* EXERCISE REQUIREMENTS
Report all lines of the records that contain "Structure".

* Saved data entries
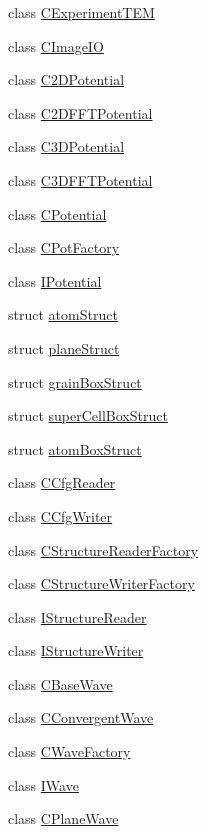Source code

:\begin{DoxyCompactItemize}
\item 
class \hyperlink{class_q_s_t_e_m_1_1_c_experiment_t_e_m}{C\-Experiment\-T\-E\-M}
\item 
class \hyperlink{class_q_s_t_e_m_1_1_c_image_i_o}{C\-Image\-I\-O}
\item 
class \hyperlink{class_q_s_t_e_m_1_1_c2_d_potential}{C2\-D\-Potential}
\item 
class \hyperlink{class_q_s_t_e_m_1_1_c2_d_f_f_t_potential}{C2\-D\-F\-F\-T\-Potential}
\item 
class \hyperlink{class_q_s_t_e_m_1_1_c3_d_potential}{C3\-D\-Potential}
\item 
class \hyperlink{class_q_s_t_e_m_1_1_c3_d_f_f_t_potential}{C3\-D\-F\-F\-T\-Potential}
\item 
class \hyperlink{class_q_s_t_e_m_1_1_c_potential}{C\-Potential}
\item 
class \hyperlink{class_q_s_t_e_m_1_1_c_pot_factory}{C\-Pot\-Factory}
\item 
class \hyperlink{class_q_s_t_e_m_1_1_i_potential}{I\-Potential}
\item 
struct \hyperlink{struct_q_s_t_e_m_1_1atom_struct}{atom\-Struct}
\item 
struct \hyperlink{struct_q_s_t_e_m_1_1plane_struct}{plane\-Struct}
\item 
struct \hyperlink{struct_q_s_t_e_m_1_1grain_box_struct}{grain\-Box\-Struct}
\item 
struct \hyperlink{struct_q_s_t_e_m_1_1super_cell_box_struct}{super\-Cell\-Box\-Struct}
\item 
struct \hyperlink{struct_q_s_t_e_m_1_1atom_box_struct}{atom\-Box\-Struct}
\item 
class \hyperlink{class_q_s_t_e_m_1_1_c_cfg_reader}{C\-Cfg\-Reader}
\item 
class \hyperlink{class_q_s_t_e_m_1_1_c_cfg_writer}{C\-Cfg\-Writer}
\item 
class \hyperlink{class_q_s_t_e_m_1_1_c_structure_reader_factory}{C\-Structure\-Reader\-Factory}
\item 
class \hyperlink{class_q_s_t_e_m_1_1_c_structure_writer_factory}{C\-Structure\-Writer\-Factory}
\item 
class \hyperlink{class_q_s_t_e_m_1_1_i_structure_reader}{I\-Structure\-Reader}
\item 
class \hyperlink{class_q_s_t_e_m_1_1_i_structure_writer}{I\-Structure\-Writer}
\item 
class \hyperlink{class_q_s_t_e_m_1_1_c_base_wave}{C\-Base\-Wave}
\item 
class \hyperlink{class_q_s_t_e_m_1_1_c_convergent_wave}{C\-Convergent\-Wave}
\item 
class \hyperlink{class_q_s_t_e_m_1_1_c_wave_factory}{C\-Wave\-Factory}
\item 
class \hyperlink{class_q_s_t_e_m_1_1_i_wave}{I\-Wave}
\item 
class \hyperlink{class_q_s_t_e_m_1_1_c_plane_wave}{C\-Plane\-Wave}
\end{DoxyCompactItemize}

* OUTPUT FOR THIS EXERCISE
class \hyperlink{class_q_s_t_e_m_1_1_c_structure_reader_factory}{C\-Structure\-Reader\-Factory}
class \hyperlink{class_q_s_t_e_m_1_1_c_structure_writer_factory}{C\-Structure\-Writer\-Factory}
class \hyperlink{class_q_s_t_e_m_1_1_i_structure_reader}{I\-Structure\-Reader}
class \hyperlink{class_q_s_t_e_m_1_1_i_structure_writer}{I\-Structure\-Writer}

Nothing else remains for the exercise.